ESP-ROM:esp32c3-api1-20210207
Build:Feb  7 2021
rst:0x15 (USB_UART_CHIP_RESET),boot:0xc (SPI_FAST_FLASH_BOOT)
Saved PC:0x4004c97e
0x4004c97e - chip726_phyrom_version_num
    at ??:??
SPIWP:0xee
mode:DIO, clock div:1
load:0x3fcd6100,len:0x172c
load:0x403ce000,len:0x928
0x403ce000 - _iram_text_end
    at ??:??
load:0x403d0000,len:0x2ce0
0x403d0000 - _iram_text_end
    at ??:??
entry 0x403ce000
0x403ce000 - _iram_text_end
    at ??:??
I (24) boot: ESP-IDF v4.4-dev-2825-gb63ec47238 2nd stage bootloader
I (24) boot: compile time 12:10:40
I (24) boot: chip revision: 3
I (28) boot_comm: chip revision: 3, min. bootloader chip revision: 0
I (35) boot.esp32c3: SPI Speed      : 80MHz
I (39) boot.esp32c3: SPI Mode       : DIO
I (44) boot.esp32c3: SPI Flash Size : 4MB
I (49) boot: Enabling RNG early entropy source...

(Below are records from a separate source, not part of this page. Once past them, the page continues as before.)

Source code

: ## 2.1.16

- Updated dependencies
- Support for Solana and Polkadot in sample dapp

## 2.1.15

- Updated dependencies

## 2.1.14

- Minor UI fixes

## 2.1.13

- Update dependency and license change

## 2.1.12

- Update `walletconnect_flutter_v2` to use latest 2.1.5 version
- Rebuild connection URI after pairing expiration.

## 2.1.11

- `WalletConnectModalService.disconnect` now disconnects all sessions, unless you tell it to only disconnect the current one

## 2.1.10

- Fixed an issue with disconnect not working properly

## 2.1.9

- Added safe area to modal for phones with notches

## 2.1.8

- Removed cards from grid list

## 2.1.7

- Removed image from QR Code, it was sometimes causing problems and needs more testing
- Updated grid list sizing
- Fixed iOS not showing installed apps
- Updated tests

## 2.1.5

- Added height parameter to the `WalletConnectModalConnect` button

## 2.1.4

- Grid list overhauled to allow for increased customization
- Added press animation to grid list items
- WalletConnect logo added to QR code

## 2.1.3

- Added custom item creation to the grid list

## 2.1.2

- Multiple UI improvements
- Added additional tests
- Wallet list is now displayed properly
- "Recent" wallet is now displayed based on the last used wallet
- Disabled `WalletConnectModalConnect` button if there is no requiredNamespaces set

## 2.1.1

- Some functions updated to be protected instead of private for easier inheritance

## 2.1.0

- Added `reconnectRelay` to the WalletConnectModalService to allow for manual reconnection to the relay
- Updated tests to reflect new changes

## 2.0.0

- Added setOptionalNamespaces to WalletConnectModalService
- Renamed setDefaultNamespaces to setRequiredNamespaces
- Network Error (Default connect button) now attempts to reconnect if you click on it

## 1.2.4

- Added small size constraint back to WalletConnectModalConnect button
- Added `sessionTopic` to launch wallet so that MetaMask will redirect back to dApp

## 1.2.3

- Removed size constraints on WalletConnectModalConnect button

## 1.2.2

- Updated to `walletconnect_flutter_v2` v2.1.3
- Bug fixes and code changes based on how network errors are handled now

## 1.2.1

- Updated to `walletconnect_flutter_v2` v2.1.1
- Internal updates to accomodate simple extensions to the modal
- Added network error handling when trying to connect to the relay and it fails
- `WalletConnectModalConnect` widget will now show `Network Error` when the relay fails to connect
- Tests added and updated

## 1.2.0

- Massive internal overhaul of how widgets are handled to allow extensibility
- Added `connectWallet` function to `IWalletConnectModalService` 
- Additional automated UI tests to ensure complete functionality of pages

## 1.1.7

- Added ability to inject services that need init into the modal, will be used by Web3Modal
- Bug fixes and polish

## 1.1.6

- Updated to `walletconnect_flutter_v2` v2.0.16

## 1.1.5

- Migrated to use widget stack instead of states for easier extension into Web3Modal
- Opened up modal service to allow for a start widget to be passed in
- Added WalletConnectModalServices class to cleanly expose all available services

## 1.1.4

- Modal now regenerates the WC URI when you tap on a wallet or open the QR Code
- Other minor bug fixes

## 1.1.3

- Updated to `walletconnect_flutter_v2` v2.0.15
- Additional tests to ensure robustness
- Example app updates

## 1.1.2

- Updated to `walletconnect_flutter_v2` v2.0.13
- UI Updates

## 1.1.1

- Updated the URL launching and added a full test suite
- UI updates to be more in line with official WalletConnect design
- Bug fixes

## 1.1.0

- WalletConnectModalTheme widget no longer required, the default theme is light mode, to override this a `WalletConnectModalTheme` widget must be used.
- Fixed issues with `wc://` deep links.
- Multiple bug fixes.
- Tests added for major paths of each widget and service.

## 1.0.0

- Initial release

I (54) boot: Partition Table:
I (58) boot: ## Label            Usage          Type ST Offset   Length
I (65) boot:  0 nvs              WiFi data        01 02 00009000 00006000
I (73) boot:  1 phy_init         RF data          01 01 0000f000 00001000
I (80) boot:  2 factory          factory app      00 00 00010000 003f0000
I (88) boot: End of partition table
I (92) boot_comm: chip revision: 3, min. application chip revision: 0
I (99) esp_image: segment 0: paddr=00010020 vaddr=3c050020 size=17640h ( 95808) map
I (122) esp_image: segment 1: paddr=00027668 vaddr=3fc89c00 size=0146ch (  5228) load
I (123) esp_image: segment 2: paddr=00028adc vaddr=40380000 size=0753ch ( 30012) load
I (133) esp_image: segment 3: paddr=00030020 vaddr=42000020 size=419d8h (268760) map
I (176) esp_image: segment 4: paddr=00071a00 vaddr=4038753c size=02644h (  9796) load
I (178) esp_image: segment 5: paddr=0007404c vaddr=50000010 size=00010h (    16) load
I (185) boot: Loaded app from partition at offset 0x10000
I (188) boot: Disabling RNG early entropy source...
I (205) cpu_start: Pro cpu up.
I (213) cpu_start: Pro cpu start user code
I (213) cpu_start: cpu freq: 160000000
I (213) cpu_start: Application information:
I (216) cpu_start: Project name:     libespidf
I (221) cpu_start: App version:      1
I (226) cpu_start: Compile time:     Nov  3 2022 13:16:23
I (232) cpu_start: ELF file SHA256:  0000000000000000...
I (238) cpu_start: ESP-IDF:          755ce10-dirty
I (243) heap_init: Initializing. RAM available for dynamic allocation:
I (250) heap_init: At 3FC8BF90 len 00050780 (321 KiB): DRAM
I (257) heap_init: At 3FCDC710 len 00002950 (10 KiB): STACK/DRAM
I (263) heap_init: At 50000020 len 00001FE0 (7 KiB): RTCRAM
I (270) spi_flash: detected chip: generic
I (274) spi_flash: flash io: dio
I (279) sleep: Configure to isolate all GPIO pins in sleep state
I (285) sleep: Enable automatic switching of GPIO sleep configuration
I (292) cpu_start: Starting scheduler.
Hello, world!

As you can see, there are messages from the first and second stage bootloader and then, our "Hello, world!" its printed.

You can reboot with CTRL+R or exit with CTRL+C.